» **What you have to do**
When the word "Manages" appears in a line of the data below, list that line.

[Stored dataset items]
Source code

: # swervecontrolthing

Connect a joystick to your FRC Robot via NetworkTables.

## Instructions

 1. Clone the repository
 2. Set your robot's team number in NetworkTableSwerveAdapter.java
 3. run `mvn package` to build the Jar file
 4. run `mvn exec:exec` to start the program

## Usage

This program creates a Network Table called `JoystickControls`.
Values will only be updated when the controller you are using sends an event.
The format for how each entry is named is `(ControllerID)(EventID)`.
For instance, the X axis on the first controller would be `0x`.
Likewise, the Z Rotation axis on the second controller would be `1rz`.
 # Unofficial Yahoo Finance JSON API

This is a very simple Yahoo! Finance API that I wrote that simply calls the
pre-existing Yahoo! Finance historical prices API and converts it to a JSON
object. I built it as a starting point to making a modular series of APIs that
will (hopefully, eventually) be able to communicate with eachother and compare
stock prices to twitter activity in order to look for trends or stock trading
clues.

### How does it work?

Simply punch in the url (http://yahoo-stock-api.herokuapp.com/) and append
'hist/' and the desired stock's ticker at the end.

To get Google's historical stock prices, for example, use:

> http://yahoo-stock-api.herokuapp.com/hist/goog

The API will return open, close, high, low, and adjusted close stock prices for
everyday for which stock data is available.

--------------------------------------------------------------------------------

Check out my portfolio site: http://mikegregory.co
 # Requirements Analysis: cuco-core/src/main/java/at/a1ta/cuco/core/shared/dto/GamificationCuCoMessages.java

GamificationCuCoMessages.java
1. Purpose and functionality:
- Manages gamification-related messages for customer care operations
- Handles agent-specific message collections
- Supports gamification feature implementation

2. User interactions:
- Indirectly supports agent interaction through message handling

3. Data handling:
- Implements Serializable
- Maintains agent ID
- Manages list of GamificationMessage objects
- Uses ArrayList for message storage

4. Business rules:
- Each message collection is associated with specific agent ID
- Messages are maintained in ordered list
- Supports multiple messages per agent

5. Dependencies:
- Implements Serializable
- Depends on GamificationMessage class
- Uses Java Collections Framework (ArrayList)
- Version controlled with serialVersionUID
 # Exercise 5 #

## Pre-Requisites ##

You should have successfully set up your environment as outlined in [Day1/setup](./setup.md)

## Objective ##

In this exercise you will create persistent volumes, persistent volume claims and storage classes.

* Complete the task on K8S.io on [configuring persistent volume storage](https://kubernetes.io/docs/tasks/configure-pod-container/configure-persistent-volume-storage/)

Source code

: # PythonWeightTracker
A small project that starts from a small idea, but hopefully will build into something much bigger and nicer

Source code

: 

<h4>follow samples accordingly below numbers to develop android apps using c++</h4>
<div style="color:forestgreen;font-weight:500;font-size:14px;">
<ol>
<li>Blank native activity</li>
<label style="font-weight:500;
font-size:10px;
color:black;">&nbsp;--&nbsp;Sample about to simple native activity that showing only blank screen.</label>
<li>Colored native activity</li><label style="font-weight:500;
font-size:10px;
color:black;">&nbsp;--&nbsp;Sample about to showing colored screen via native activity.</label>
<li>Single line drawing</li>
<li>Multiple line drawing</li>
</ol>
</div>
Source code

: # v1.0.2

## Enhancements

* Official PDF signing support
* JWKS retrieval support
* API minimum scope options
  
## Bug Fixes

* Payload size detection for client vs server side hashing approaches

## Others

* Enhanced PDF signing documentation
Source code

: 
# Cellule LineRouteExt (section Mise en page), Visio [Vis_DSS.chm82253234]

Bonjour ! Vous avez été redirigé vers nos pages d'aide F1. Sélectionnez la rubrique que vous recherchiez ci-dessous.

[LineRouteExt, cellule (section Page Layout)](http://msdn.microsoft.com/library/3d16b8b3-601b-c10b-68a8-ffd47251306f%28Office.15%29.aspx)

» **Solution to this problem**
- Manages gamification-related messages for customer care operations
- Manages list of GamificationMessage objects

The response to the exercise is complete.